Input material:

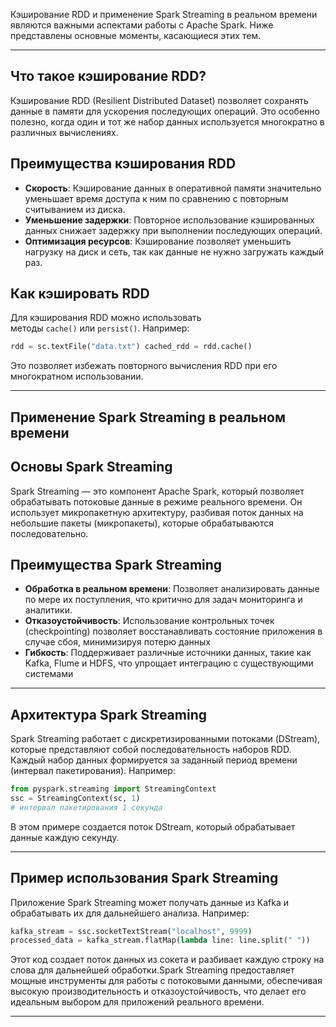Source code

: 
Кэширование RDD и применение Spark Streaming в реальном времени являются важными аспектами работы с Apache Spark. Ниже представлены основные моменты, касающиеся этих тем.

---
## Что такое кэширование RDD?

Кэширование RDD (Resilient Distributed Dataset) позволяет сохранять данные в памяти для ускорения последующих операций. Это особенно полезно, когда один и тот же набор данных используется многократно в различных вычислениях.

## Преимущества кэширования RDD

- **Скорость**: Кэширование данных в оперативной памяти значительно уменьшает время доступа к ним по сравнению с повторным считыванием из диска.
- **Уменьшение задержки**: Повторное использование кэшированных данных снижает задержку при выполнении последующих операций.
- **Оптимизация ресурсов**: Кэширование позволяет уменьшить нагрузку на диск и сеть, так как данные не нужно загружать каждый раз.

## Как кэшировать RDD

Для кэширования RDD можно использовать методы `cache()` или `persist()`. Например:

```python
rdd = sc.textFile("data.txt") cached_rdd = rdd.cache()
```
Это позволяет избежать повторного вычисления RDD при его многократном использовании.

---
## Применение Spark Streaming в реальном времени

## Основы Spark Streaming

Spark Streaming — это компонент Apache Spark, который позволяет обрабатывать потоковые данные в режиме реального времени. Он использует микропакетную архитектуру, разбивая поток данных на небольшие пакеты (микропакеты), которые обрабатываются последовательно.

## Преимущества Spark Streaming

- **Обработка в реальном времени**: Позволяет анализировать данные по мере их поступления, что критично для задач мониторинга и аналитики.
- **Отказоустойчивость**: Использование контрольных точек (checkpointing) позволяет восстанавливать состояние приложения в случае сбоя, минимизируя потерю данных
- **Гибкость**: Поддерживает различные источники данных, такие как Kafka, Flume и HDFS, что упрощает интеграцию с существующими системами

---
## Архитектура Spark Streaming

Spark Streaming работает с дискретизированными потоками (DStream), которые представляют собой последовательность наборов RDD. Каждый набор данных формируется за заданный период времени (интервал пакетирования). Например:

```python
from pyspark.streaming import StreamingContext 
ssc = StreamingContext(sc, 1)  
# интервал пакетирования 1 секунда
```
В этом примере создается поток DStream, который обрабатывает данные каждую секунду.

---

## Пример использования Spark Streaming

Приложение Spark Streaming может получать данные из Kafka и обрабатывать их для дальнейшего анализа. Например:

```python
kafka_stream = ssc.socketTextStream("localhost", 9999) 
processed_data = kafka_stream.flatMap(lambda line: line.split(" "))
```
Этот код создает поток данных из сокета и разбивает каждую строку на слова для дальнейшей обработки.Spark Streaming предоставляет мощные инструменты для работы с потоковыми данными, обеспечивая высокую производительность и отказоустойчивость, что делает его идеальным выбором для приложений реального времени.

---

Task goal: Report all lines of the data that include the word "пакетирования".

Problem solution:
Spark Streaming работает с дискретизированными потоками (DStream), которые представляют собой последовательность наборов RDD. Каждый набор данных формируется за заданный период времени (интервал пакетирования). Например:
# интервал пакетирования 1 секунда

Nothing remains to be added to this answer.